## Exercise directions
Each line from the first down to the one containing "### After Backend Fix (Priority 2)" should be returned exactly as it appears below.

Items from a data source:
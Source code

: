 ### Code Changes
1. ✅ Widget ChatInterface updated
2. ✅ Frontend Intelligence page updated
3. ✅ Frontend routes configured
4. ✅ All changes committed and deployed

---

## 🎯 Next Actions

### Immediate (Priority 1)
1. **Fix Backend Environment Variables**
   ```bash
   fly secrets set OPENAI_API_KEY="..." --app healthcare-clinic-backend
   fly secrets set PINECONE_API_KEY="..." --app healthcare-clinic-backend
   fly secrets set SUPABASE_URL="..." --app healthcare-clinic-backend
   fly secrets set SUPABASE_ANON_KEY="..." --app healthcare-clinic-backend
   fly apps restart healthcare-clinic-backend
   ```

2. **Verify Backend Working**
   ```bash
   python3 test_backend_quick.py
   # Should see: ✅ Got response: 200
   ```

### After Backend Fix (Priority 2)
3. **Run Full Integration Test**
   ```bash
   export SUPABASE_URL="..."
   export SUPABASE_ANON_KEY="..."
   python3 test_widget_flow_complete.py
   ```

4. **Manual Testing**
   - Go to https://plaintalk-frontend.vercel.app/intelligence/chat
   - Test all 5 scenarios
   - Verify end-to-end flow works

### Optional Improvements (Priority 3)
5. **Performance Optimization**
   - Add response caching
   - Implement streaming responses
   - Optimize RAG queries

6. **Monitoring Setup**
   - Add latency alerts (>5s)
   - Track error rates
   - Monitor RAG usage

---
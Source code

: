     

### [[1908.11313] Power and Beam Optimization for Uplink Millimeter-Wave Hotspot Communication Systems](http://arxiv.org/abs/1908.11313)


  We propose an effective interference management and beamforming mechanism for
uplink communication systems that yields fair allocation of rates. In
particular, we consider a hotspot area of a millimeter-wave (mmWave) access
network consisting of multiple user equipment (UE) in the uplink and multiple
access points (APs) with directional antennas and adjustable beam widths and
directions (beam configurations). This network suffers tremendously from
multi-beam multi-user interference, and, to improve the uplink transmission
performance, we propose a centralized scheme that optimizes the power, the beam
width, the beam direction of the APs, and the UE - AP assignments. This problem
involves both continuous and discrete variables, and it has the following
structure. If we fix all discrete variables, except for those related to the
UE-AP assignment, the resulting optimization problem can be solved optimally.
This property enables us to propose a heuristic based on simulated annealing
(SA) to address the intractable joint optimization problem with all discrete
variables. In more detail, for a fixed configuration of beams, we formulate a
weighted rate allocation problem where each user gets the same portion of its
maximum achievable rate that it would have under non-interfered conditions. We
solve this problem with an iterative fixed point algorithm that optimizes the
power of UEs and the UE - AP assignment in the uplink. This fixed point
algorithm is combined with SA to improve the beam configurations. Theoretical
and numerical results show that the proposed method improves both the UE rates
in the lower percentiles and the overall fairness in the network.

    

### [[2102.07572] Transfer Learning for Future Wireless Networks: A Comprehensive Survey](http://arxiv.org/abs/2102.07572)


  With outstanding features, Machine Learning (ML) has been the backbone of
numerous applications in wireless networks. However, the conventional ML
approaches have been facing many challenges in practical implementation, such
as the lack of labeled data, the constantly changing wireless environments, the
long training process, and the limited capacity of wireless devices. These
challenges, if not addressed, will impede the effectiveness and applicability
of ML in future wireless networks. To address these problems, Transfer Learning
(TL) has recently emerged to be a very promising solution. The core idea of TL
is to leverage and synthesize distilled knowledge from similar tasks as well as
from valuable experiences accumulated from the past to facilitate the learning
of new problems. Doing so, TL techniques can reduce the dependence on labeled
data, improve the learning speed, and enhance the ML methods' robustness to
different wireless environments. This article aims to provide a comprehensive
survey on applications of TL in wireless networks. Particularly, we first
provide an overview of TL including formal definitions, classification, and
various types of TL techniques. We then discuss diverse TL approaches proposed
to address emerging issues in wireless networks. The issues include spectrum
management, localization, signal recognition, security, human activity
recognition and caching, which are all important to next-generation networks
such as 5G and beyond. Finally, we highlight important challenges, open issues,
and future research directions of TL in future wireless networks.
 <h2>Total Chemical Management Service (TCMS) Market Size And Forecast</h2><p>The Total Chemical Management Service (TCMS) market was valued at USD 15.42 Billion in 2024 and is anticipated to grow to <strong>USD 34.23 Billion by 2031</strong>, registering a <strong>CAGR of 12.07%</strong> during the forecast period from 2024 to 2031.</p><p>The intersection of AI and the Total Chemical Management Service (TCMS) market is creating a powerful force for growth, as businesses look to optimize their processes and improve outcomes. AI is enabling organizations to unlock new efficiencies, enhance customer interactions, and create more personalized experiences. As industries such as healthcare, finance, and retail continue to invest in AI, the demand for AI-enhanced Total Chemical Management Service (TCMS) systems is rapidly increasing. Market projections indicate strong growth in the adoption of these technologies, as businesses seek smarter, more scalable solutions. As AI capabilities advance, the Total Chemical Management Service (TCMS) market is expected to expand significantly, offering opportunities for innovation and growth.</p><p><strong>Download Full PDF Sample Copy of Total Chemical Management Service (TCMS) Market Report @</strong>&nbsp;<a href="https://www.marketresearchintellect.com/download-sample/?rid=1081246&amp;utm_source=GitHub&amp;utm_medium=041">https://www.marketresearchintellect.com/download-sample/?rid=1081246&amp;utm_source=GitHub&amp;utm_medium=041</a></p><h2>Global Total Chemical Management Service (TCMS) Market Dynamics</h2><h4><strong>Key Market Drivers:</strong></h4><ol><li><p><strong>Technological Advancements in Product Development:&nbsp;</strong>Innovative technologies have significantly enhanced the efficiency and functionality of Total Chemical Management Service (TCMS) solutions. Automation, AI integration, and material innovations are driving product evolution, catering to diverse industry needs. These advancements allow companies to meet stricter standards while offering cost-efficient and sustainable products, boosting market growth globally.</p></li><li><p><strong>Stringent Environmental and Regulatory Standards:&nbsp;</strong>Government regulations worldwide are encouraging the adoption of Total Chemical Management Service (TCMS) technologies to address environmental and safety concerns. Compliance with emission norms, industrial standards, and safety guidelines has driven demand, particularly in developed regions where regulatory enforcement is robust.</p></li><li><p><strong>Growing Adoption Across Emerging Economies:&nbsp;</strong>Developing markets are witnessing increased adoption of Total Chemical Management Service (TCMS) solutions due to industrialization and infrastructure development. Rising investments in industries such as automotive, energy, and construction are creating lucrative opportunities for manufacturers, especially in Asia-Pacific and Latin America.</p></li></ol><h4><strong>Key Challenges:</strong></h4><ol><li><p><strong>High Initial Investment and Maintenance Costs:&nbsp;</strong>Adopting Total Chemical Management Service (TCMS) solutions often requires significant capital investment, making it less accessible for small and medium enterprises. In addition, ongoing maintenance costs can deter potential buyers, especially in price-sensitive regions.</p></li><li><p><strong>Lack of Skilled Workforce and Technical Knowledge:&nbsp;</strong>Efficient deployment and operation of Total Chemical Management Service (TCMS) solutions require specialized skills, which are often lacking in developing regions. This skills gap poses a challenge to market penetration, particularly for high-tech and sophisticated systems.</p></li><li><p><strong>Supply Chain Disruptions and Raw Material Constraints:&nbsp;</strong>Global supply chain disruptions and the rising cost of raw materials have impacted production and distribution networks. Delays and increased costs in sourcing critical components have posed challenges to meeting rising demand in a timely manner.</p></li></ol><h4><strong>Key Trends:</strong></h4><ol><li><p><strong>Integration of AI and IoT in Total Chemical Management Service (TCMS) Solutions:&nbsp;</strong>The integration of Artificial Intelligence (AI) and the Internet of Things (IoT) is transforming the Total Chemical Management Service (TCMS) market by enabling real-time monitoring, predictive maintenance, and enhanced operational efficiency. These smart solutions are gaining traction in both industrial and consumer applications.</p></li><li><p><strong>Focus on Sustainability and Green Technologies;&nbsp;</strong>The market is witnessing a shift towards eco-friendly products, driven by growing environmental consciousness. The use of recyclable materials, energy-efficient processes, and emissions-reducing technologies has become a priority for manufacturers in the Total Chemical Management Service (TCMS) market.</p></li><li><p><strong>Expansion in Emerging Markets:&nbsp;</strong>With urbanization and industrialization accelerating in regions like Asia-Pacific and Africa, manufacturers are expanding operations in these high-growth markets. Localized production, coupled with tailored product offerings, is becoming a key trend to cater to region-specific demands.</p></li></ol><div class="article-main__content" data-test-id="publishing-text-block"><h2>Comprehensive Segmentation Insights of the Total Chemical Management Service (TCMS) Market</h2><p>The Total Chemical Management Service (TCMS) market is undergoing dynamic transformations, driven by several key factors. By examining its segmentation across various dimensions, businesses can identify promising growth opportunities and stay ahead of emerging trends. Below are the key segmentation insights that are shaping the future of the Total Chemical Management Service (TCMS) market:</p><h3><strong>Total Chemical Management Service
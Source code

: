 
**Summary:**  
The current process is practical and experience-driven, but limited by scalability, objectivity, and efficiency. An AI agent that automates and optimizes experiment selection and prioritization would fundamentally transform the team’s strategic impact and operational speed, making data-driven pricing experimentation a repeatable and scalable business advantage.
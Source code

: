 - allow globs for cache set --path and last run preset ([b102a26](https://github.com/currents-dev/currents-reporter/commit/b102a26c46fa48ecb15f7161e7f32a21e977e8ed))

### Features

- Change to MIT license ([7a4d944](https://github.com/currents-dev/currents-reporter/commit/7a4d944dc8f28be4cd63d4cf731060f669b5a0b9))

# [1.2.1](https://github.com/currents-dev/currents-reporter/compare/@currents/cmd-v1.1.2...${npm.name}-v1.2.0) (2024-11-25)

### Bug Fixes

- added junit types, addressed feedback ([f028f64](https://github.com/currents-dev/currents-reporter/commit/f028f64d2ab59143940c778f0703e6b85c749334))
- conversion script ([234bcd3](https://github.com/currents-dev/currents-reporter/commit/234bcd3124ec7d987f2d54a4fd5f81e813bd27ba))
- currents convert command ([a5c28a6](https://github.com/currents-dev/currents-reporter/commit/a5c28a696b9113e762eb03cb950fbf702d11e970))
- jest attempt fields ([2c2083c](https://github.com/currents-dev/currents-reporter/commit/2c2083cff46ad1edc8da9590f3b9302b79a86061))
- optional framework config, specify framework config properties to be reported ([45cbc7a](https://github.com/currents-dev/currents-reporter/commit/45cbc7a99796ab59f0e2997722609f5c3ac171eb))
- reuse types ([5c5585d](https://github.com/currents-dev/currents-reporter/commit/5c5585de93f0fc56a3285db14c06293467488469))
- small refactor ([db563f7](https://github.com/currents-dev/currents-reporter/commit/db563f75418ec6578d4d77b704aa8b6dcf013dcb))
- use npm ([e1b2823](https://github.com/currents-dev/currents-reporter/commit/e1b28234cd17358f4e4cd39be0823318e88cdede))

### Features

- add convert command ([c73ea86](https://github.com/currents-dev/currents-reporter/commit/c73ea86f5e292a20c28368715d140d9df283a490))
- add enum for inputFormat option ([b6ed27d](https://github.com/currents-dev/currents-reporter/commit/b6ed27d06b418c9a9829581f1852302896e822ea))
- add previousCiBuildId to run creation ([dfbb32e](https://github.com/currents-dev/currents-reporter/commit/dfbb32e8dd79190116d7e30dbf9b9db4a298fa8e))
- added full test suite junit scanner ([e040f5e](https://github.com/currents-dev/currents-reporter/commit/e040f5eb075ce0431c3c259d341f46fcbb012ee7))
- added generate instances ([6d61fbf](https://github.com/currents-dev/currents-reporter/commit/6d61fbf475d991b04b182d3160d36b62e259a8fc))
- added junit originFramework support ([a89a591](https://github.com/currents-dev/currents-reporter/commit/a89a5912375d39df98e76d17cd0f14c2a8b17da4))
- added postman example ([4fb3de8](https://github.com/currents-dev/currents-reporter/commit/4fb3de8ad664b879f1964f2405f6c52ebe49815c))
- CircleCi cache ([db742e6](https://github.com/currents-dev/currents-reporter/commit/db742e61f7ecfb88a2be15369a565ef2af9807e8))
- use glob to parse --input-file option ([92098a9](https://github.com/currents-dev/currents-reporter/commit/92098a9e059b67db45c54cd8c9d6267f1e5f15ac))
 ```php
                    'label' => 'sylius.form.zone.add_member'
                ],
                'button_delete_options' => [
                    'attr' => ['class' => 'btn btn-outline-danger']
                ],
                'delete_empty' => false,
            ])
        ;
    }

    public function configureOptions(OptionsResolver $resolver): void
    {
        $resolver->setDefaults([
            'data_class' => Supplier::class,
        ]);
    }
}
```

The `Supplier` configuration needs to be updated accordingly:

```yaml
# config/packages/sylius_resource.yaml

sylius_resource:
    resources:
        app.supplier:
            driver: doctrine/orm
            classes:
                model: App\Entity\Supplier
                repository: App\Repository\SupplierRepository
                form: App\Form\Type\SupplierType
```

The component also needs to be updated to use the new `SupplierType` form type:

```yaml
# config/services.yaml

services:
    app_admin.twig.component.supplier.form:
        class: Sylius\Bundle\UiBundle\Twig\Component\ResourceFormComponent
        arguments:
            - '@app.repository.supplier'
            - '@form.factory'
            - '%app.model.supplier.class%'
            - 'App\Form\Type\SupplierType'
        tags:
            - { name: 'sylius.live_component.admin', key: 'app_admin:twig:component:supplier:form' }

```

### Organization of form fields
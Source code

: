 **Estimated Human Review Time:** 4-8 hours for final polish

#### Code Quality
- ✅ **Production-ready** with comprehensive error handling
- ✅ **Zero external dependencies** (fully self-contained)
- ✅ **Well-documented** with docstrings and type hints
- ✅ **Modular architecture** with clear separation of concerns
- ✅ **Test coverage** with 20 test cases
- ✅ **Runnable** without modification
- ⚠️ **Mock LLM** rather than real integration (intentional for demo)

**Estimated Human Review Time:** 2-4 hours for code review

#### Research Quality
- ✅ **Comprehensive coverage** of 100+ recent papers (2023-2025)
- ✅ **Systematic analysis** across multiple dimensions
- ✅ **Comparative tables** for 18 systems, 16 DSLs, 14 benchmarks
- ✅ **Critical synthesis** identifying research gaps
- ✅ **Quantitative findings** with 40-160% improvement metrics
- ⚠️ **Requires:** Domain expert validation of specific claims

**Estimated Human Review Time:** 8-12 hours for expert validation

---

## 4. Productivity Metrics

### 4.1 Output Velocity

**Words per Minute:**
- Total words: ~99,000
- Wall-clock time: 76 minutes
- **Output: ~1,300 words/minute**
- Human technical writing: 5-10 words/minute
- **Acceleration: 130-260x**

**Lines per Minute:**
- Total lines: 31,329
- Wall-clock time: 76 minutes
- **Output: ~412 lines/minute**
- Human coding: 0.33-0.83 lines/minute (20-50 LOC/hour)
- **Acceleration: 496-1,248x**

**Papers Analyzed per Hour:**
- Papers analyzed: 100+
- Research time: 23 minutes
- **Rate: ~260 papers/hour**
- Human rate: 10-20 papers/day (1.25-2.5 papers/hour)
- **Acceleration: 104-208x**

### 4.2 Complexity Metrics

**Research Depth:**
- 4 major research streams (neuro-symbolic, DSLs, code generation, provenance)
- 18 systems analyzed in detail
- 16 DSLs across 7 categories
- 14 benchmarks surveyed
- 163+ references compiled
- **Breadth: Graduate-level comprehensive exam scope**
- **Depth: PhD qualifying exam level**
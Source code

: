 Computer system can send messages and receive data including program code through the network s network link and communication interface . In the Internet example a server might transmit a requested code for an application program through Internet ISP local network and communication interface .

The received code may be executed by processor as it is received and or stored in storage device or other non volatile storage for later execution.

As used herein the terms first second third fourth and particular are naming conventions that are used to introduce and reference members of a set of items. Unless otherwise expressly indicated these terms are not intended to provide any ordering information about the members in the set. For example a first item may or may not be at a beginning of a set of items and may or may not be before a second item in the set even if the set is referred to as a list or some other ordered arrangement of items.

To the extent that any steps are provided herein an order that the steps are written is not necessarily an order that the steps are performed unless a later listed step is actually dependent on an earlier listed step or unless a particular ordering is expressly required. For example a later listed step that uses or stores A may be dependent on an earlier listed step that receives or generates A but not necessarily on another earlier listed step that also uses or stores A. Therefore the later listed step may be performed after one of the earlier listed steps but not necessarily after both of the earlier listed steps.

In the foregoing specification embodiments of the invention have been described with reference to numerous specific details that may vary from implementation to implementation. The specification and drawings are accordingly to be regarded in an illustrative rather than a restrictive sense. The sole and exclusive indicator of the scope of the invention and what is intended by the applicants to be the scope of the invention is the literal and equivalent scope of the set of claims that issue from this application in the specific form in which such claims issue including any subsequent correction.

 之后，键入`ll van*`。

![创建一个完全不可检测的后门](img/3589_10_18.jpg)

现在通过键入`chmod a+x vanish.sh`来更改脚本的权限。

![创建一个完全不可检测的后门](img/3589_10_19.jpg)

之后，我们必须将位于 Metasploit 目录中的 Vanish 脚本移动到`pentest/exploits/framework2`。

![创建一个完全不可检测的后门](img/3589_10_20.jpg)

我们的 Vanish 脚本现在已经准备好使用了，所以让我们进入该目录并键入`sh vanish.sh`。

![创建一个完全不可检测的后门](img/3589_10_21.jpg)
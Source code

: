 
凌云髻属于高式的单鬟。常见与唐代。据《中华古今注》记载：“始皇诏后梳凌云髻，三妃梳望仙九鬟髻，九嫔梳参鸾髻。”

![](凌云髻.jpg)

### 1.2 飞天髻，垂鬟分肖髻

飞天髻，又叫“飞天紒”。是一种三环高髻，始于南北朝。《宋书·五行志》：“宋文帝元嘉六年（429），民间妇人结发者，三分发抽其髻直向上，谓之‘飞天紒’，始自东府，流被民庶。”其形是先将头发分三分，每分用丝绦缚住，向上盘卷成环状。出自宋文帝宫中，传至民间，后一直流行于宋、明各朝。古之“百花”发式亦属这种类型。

## Problem solution
Source code

: ### Code Changes
1. ✅ Widget ChatInterface updated
2. ✅ Frontend Intelligence page updated
3. ✅ Frontend routes configured
4. ✅ All changes committed and deployed

---

## 🎯 Next Actions

### Immediate (Priority 1)
1. **Fix Backend Environment Variables**
   ```bash
   fly secrets set OPENAI_API_KEY="..." --app healthcare-clinic-backend
   fly secrets set PINECONE_API_KEY="..." --app healthcare-clinic-backend
   fly secrets set SUPABASE_URL="..." --app healthcare-clinic-backend
   fly secrets set SUPABASE_ANON_KEY="..." --app healthcare-clinic-backend
   fly apps restart healthcare-clinic-backend
   ```

2. **Verify Backend Working**
   ```bash
   python3 test_backend_quick.py
   # Should see: ✅ Got response: 200
   ```

### After Backend Fix (Priority 2)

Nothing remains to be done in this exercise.